Like, you could be Working Grrrrl if you’re a working mom, and all your entourage peeps could be dressed like executives and then rip their suit coat sleeves off and flex, or you could be The Housefrau if you’re a stay at home mom, and your entourage could be smoking cigarettes and wearing house dresses and slippers and foam curlers, or I’m just spitballing here because I think both of those might have already been done by other people? Anyway, this is not exclusive outreach to MOTHERS anyway, you don’t have to have a kid or even like kids to like the stuffing out of wrassling.

Point being, we’re looking for a few good womyns to wrestle on May 10, and if you think you fit that description you should shoot us an email via our contact link and we will contact you back like lightning! POW! ZAP! Internet lightning!

And if you’re wavering, all like, “Well, I don’t know, maybe I just want to couch sit that evening and catch up on back epis of Top Chef,” you should check out our beneficiary for this match, which is the good folks fighting the good fight over at The Wayside Center for Popular Education.

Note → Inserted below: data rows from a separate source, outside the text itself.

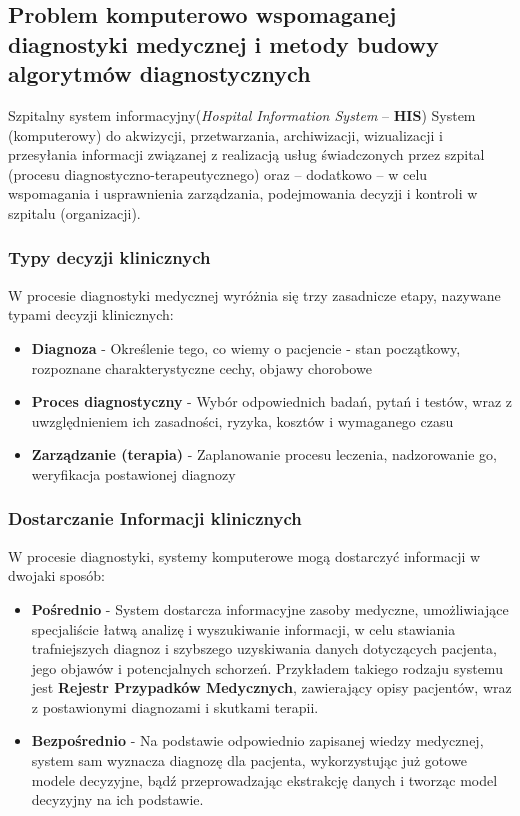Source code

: \subsection{Problem komputerowo wspomaganej diagnostyki medycznej i metody budowy algorytmów diagnostycznych}

Szpitalny system informacyjny(\textit{Hospital Information System} – \textbf{HIS}) System (komputerowy) do akwizycji, przetwarzania, archiwizacji, wizualizacji i przesyłania informacji związanej z realizacją usług świadczonych przez szpital (procesu diagnostyczno-terapeutycznego) oraz – dodatkowo – w celu wspomagania i usprawnienia zarządzania, podejmowania decyzji i kontroli w szpitalu (organizacji).

\subsubsection{Typy decyzji klinicznych}

W procesie diagnostyki medycznej wyróżnia się trzy zasadnicze etapy, nazywane typami decyzji klinicznych:

\begin{itemize}
	\item \textbf{Diagnoza} - Określenie tego, co wiemy o pacjencie - stan początkowy, rozpoznane charakterystyczne cechy, objawy chorobowe
	\item \textbf{Proces diagnostyczny} - Wybór odpowiednich badań, pytań i testów, wraz z uwzględnieniem ich zasadności, ryzyka, kosztów i wymaganego czasu
	\item \textbf{Zarządzanie (terapia)} - Zaplanowanie procesu leczenia, nadzorowanie go, weryfikacja postawionej diagnozy \\
\end{itemize}

\subsubsection{Dostarczanie Informacji klinicznych}

W procesie diagnostyki, systemy komputerowe mogą dostarczyć informacji w dwojaki sposób:

\begin{itemize}
	\item \textbf{Pośrednio} - System dostarcza informacyjne zasoby medyczne, umożliwiające specjaliście łatwą analizę i wyszukiwanie informacji, w celu stawiania trafniejszych diagnoz i szybszego uzyskiwania danych dotyczących pacjenta, jego objawów i potencjalnych schorzeń. Przykładem takiego rodzaju systemu jest \textbf{Rejestr Przypadków Medycznych}, zawierający opisy pacjentów, wraz z postawionymi diagnozami i skutkami terapii.
	\item \textbf{Bezpośrednio} - Na podstawie odpowiednio zapisanej wiedzy medycznej, system sam wyznacza diagnozę dla pacjenta, wykorzystując już gotowe modele decyzyjne, bądź przeprowadzając ekstrakcję danych i tworząc model decyzyjny na ich podstawie. \\
\end{itemize}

Look, you can learn all about them here:

Motivating, am I right? Those people do more good in a week than I do in… Well, an embarrassingly long amount of time. Possibly a life-length amount. So.

Anyhoodle. Gotta go. I’m a stay at home mom type, myself, and these bonbons aren’t going to eat themselves, and plus I have a lot of US Weeklys to catch up on. Wrists up and peace out, peoples.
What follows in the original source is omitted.